**TASK GOAL**
The answer must be a single number: the count of lines in the data below that hold the word "pointing".

══ RECORDS TO PROCESS

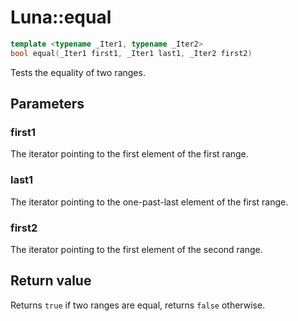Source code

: # Luna::equal

```c++
template <typename _Iter1, typename _Iter2>
bool equal(_Iter1 first1, _Iter1 last1, _Iter2 first2)
```

Tests the equality of two ranges. 



## Parameters
### first1
The iterator pointing to the first element of the first range. 

### last1
The iterator pointing to the one-past-last element of the first range. 

### first2
The iterator pointing to the first element of the second range. 

## Return value
Returns `true` if two ranges are equal, returns `false` otherwise.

════

**RESULT OF THE EXERCISE**
3